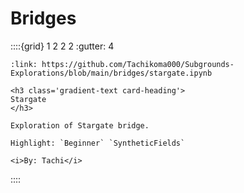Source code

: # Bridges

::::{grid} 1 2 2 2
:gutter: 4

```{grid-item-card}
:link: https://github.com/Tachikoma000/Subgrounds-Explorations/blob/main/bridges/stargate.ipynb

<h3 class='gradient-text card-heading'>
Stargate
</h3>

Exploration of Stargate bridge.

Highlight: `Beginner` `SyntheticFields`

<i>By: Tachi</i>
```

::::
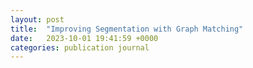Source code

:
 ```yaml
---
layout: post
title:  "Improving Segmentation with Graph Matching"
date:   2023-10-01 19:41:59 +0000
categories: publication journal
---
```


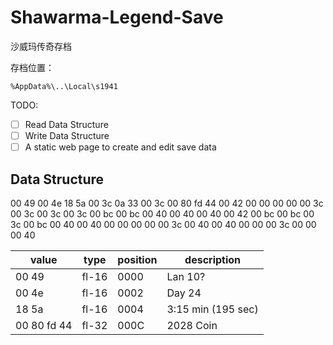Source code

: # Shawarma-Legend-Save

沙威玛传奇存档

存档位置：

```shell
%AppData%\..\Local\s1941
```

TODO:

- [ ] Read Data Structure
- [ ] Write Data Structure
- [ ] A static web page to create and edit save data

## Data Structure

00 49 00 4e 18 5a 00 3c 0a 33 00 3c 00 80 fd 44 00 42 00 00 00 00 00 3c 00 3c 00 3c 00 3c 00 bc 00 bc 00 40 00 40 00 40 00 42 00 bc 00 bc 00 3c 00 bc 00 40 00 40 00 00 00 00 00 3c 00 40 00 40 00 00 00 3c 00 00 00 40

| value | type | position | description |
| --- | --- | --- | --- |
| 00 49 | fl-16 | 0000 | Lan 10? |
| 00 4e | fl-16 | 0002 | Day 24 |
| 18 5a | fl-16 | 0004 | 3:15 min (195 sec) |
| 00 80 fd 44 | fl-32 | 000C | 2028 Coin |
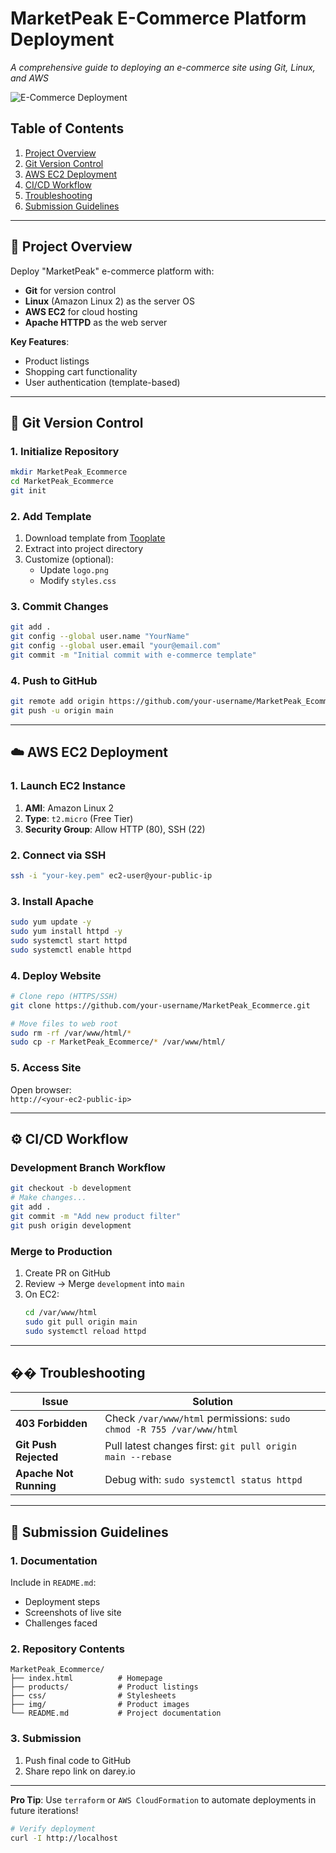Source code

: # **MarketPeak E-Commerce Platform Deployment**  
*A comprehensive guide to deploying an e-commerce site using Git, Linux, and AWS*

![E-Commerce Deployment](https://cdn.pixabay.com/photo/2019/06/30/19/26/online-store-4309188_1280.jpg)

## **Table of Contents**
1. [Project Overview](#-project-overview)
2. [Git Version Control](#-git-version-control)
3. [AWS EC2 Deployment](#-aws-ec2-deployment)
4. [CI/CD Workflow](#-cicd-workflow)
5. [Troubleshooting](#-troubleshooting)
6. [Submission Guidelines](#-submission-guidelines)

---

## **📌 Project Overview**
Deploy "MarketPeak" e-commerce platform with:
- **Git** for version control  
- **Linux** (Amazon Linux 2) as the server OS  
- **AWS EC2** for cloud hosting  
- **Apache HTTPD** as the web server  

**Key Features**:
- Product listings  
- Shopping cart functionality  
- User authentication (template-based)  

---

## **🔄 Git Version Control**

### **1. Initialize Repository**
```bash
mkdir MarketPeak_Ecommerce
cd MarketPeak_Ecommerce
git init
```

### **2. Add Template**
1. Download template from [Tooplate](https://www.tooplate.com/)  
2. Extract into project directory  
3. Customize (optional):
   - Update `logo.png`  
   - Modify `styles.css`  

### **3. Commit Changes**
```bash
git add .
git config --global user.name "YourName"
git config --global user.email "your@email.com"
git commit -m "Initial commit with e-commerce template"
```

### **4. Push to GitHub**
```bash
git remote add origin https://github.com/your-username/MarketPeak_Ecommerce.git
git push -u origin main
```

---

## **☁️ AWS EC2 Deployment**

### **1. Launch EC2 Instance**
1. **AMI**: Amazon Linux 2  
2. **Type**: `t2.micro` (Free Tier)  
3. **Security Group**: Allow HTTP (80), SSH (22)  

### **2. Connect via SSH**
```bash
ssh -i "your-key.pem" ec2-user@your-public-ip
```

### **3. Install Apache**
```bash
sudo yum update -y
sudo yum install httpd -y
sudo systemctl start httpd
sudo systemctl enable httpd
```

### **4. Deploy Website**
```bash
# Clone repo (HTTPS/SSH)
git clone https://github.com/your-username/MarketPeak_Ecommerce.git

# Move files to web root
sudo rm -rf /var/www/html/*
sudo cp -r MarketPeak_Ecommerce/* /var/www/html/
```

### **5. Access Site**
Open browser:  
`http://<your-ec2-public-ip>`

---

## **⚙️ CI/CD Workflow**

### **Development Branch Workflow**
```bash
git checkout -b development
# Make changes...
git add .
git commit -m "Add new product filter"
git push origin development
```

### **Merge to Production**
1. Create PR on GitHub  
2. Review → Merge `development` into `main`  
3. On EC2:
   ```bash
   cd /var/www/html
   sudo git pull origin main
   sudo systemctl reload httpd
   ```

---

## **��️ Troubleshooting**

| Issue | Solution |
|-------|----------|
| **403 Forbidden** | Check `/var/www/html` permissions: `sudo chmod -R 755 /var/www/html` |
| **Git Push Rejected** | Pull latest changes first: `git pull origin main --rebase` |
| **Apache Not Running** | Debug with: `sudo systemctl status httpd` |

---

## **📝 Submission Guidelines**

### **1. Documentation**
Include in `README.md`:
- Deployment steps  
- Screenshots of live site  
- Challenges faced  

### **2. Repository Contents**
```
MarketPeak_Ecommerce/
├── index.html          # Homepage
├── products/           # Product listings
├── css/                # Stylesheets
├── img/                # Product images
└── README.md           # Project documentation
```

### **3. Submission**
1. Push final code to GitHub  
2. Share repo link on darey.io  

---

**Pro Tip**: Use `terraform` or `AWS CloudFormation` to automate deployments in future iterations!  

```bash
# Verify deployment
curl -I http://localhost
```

☆ ☆ ☆

What is needed is one number, the count of lines in the listing above that contain the word "Merge".

§ WRITTEN RESPONSE: 2